# Cubesmith Tiles vs. Textured Tiles



## thelegend (Feb 1, 2007)

I just received my two set of cubesmith "tiles". I didn't order textured ones, however, these seem to have a texture on them. Are the regular tiles completely smooth or do they have a little texture to them, as opposed to a lot of texture. I can upload some pics if needed, or if someone else would like to that would be cool. Thanks.


----------



## tenderchkn (Feb 2, 2007)

I don't think smooth tiles have any texture on them. Try scratching against the tile.

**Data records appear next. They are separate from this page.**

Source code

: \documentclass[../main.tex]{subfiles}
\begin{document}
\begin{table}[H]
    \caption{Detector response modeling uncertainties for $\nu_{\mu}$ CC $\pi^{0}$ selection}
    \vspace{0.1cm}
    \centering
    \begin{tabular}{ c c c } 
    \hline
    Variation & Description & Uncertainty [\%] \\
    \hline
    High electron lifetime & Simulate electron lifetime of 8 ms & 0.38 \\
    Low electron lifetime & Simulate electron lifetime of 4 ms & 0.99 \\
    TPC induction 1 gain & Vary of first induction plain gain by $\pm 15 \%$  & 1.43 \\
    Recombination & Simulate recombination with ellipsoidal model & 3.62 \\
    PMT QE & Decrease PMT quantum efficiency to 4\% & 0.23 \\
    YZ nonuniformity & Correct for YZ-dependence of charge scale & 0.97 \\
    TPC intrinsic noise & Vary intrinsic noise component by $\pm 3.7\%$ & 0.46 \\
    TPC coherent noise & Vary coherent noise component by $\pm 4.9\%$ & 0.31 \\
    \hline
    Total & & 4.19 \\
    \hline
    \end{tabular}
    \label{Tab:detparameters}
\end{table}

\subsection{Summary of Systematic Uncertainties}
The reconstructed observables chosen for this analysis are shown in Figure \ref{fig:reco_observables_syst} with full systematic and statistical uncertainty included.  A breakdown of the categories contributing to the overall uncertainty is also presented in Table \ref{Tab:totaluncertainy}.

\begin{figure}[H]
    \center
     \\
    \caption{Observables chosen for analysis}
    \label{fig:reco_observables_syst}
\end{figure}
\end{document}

Textured ones make a lot of noise.


----------



## Kubinator97 (Mar 1, 2009)

The smooth tiles do have a slight texture to them, cubesmith sais so


----------



## hippofluff (Mar 1, 2009)

I just ordered non texture tiles I hope they're good


----------



## abr71310 (Mar 2, 2009)

Textured tiles are better for gripping the cube.
I put standard smooth tiles on my white DIY-type A, it's really cool, good for 2H.
Textured I'll probably put on my Edison or something for a good 1H cube, but honestly, this should be in *Hardware Area*, not speedcubing.


----------



## Ellis (Mar 2, 2009)

abr71310 said:


> this should be in *Hardware Area*, not speedcubing.


This thread is over a year older than the hardware area itself.


----------